A l’idée que la participation politique est pilotée par les fractions de la bourgeoisie et de ses agents, de ses figures, que le peuple par sa force collective doit appuyer à la demande, il faut opposer celle que c’est le peuple lui-même qui fait l’histoire et que celle-ci s’inscrit pleinement dans le cadre de la lutte des classes, dont la bourgeoisie est désormais la cible, le problème.

A l’idée d’une participation collective additionnant des individus « libres » et divers autour d’une question avant de s’évaporer, il faut opposer la nécessité de se rassembler collectivement et durablement, d’organiser des Assemblées populaires à la base pour mettre sur le tapis les contradictions et affirmer le bien commun, chercher des solutions.

Ce cadre étant posé, il est évident que ce que l’on appelle « référendum » relève entièrement de la conception historiquement bourgeoise de la démocratie.
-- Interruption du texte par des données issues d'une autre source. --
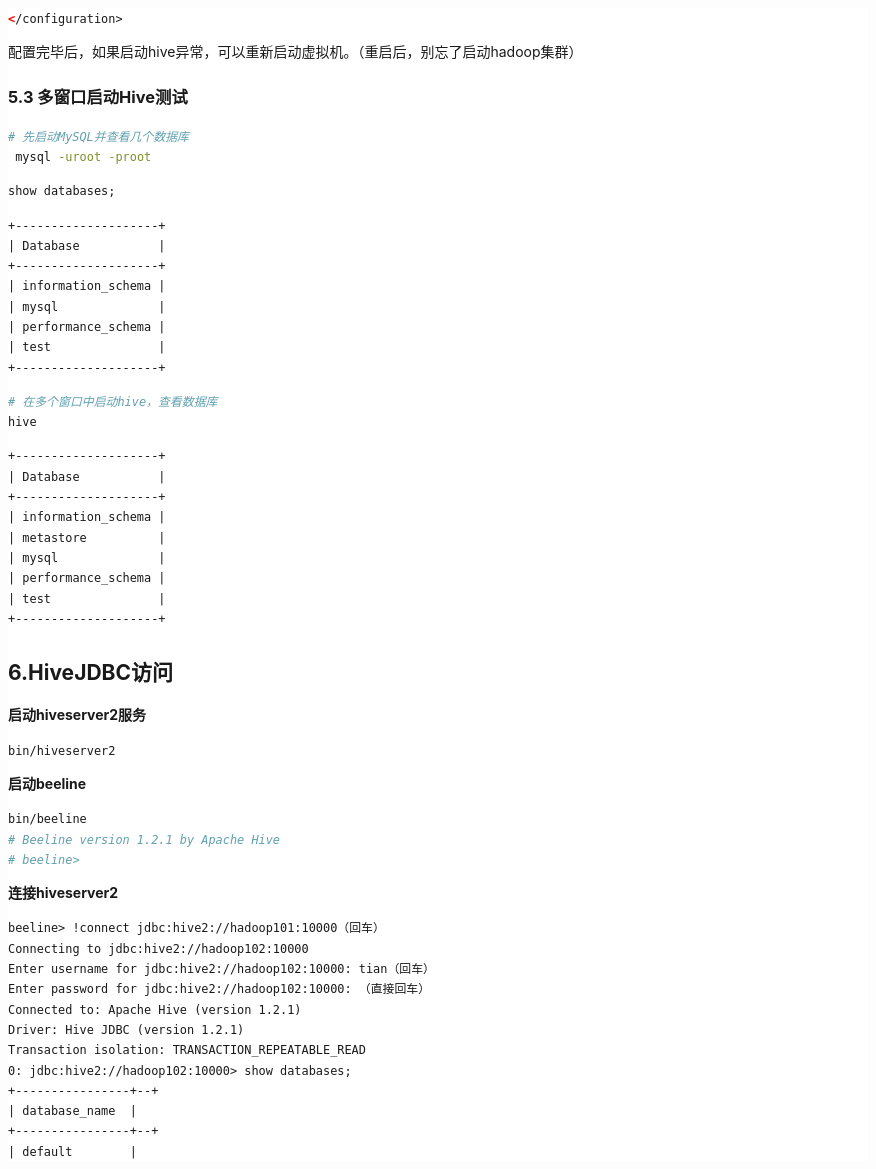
 ```xml
</configuration>
```
配置完毕后，如果启动hive异常，可以重新启动虚拟机。（重启后，别忘了启动hadoop集群）

### 5.3 多窗口启动Hive测试

```bash
# 先启动MySQL并查看几个数据库
 mysql -uroot -proot
```

```mysql
show databases;
```
```
+--------------------+
| Database           |
+--------------------+
| information_schema |
| mysql              |
| performance_schema |
| test               |
+--------------------+
```
```bash
# 在多个窗口中启动hive，查看数据库
hive
```
```
+--------------------+
| Database           |
+--------------------+
| information_schema |
| metastore          |
| mysql              |
| performance_schema |
| test               |
+--------------------+
```


## 6.HiveJDBC访问

**启动hiveserver2服务**
```bash
bin/hiveserver2
```
**启动beeline**
```bash
bin/beeline
# Beeline version 1.2.1 by Apache Hive
# beeline>
```
**连接hiveserver2**
```
beeline> !connect jdbc:hive2://hadoop101:10000（回车）
Connecting to jdbc:hive2://hadoop102:10000
Enter username for jdbc:hive2://hadoop102:10000: tian（回车）
Enter password for jdbc:hive2://hadoop102:10000: （直接回车）
Connected to: Apache Hive (version 1.2.1)
Driver: Hive JDBC (version 1.2.1)
Transaction isolation: TRANSACTION_REPEATABLE_READ
0: jdbc:hive2://hadoop102:10000> show databases;
+----------------+--+
| database_name  |
+----------------+--+
| default        |
```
Dans notre pays, la bourgeoisie a notamment produit tout un arsenal juridique et idéologique poussé ayant particulièrement marqué notre culture politique. De la Première République de 1792 et ses tentatives jusqu’au triomphe de la domination bourgeoise avec la IIIe République notamment, la bourgeoisie libérale a imprimé fortement toute la conception de l’État et de la souveraineté, notamment par son positivisme.

Au bout du compte, il a été produit une distinction entre d’une part « souveraineté nationale » qui relève de la légitimité de l’Assemblée Nationale et du parlementarisme, ce que la bourgeoisie considère comme la « démocratie représentative ». Et d’autre part, la « souveraineté populaire » qui produirait donc une « démocratie directe » s’appuyant sur les citoyens sous la forme d’une participation pétitionnaire à la vie politique. L’une comme l’autre néanmoins relevant entièrement de l’État bourgeois et de son cadre.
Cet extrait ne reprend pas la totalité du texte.